Former UnitedHealth CEO Agrees To Settle Lawsuit
Former UnitedHealth Chair and CEO William McGuire on Thursday agreed to settle a $468 million civil enforcement action filed by the Securities and Exchange Commission over allegations that he signed documents to award himself and other company officials backdated stock options, USA Today reports (Iwata, USA Today, 12/7).
McGuire in October 2006 agreed to resign after the release of an internal investigative report that found he likely received backdated stock options. McGuire resigned as chair immediately and later resigned as CEO. Then-UnitedHealth Chief Operating Officer Stephen Hemsley replaced McGuire as CEO. The report found that 1.5 million stock options, most of which McGuire received from his 1999 contract, were "likely backdated" (California Healthline, 11/9/06).
Under the settlement, in which McGuire will not admit any wrongdoing, he will disgorge gains of $11 million, pay a $7 million civil fine and reimburse UnitedHealth about $448 million of all retirement and executive savings benefits that he received from 2003 through 2006. McGuire also cannot serve as an officer or director of a publicly traded company for 10 years (USA Today, 12/7).
According to the New York Times, the settlement, which marks the "first time regulators have successfully employed corporate governance rules put in place after the collapse of Enron," will allow McGuire to retain stock options valued at more than $800 million (Dash, New York Times, 12/7).

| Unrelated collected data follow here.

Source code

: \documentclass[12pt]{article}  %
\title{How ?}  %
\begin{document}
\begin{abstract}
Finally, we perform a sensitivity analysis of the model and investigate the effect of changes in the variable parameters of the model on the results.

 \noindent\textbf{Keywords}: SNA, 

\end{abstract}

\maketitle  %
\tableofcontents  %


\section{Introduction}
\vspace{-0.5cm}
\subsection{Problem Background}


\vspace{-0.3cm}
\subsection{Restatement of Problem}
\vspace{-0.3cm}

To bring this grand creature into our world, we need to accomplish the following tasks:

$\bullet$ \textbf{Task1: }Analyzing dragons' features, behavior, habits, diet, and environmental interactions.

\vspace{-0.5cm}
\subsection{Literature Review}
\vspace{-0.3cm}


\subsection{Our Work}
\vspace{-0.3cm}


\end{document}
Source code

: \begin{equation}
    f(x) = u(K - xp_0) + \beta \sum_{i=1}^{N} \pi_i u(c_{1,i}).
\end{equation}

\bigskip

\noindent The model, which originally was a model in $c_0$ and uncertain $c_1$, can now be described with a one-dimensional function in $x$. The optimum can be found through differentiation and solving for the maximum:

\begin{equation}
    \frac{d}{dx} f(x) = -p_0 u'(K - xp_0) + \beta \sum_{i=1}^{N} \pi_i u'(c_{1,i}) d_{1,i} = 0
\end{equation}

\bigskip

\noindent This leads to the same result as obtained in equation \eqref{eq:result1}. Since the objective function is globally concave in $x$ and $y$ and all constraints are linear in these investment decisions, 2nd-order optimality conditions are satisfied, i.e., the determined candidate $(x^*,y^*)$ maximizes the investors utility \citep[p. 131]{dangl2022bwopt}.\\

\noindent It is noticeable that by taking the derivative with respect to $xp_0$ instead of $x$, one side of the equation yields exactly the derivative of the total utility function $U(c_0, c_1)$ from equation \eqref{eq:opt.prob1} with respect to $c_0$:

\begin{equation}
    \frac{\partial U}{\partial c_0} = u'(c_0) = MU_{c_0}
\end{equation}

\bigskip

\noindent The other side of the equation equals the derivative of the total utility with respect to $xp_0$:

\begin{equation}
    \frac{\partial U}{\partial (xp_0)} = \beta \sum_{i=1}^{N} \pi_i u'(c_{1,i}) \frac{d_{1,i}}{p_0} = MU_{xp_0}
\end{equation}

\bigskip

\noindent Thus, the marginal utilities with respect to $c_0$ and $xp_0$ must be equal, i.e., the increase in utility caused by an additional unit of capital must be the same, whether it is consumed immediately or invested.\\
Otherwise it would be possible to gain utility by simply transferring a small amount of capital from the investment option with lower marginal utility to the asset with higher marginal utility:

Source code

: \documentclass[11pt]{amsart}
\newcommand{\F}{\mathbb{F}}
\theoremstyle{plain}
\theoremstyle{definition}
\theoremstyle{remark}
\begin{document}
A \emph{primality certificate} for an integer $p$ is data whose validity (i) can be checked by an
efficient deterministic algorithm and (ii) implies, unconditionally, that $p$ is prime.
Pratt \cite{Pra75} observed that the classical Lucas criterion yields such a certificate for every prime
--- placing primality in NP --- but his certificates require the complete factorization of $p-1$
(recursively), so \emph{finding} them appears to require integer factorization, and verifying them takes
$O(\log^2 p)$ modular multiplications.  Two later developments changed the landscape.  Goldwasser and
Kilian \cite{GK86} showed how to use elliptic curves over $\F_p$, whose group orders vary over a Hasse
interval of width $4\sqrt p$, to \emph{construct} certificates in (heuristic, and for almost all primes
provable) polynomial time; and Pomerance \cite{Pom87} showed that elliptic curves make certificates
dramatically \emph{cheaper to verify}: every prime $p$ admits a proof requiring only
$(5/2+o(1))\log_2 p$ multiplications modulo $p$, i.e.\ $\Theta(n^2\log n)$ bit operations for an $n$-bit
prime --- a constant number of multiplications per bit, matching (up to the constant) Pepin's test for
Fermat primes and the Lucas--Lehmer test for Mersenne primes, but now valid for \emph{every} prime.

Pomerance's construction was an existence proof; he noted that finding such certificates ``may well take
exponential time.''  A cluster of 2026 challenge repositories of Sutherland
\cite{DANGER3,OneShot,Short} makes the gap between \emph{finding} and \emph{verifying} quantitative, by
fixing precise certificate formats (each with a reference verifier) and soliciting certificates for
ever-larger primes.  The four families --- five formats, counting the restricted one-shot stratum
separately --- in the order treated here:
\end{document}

Separately, McGuire on Thursday agreed to return to UnitedHealth $320 million in stock options and $99 million in retirement and executive savings benefits to settle a lawsuit related to the backdated stock options that he allegedly received. He previously had returned $200 million to UnitedHealth (Murakami Tse, Washington Post, 12/7).
The settlement, which requires approval by a federal judge and a state judge, will resolve "all of the company's negotiations with Dr. McGuire over his options and exit package, which had been on ice since his departure," the Wall Street Journal reports (Fuhrmans/Bandler, Wall Street Journal, 12/7). According to individuals familiar with the situation, the settlement with UnitedHealth will satisfy all of the requirements of the agreement with SEC except the $7 million in civil fines (Washington Post, 12/7).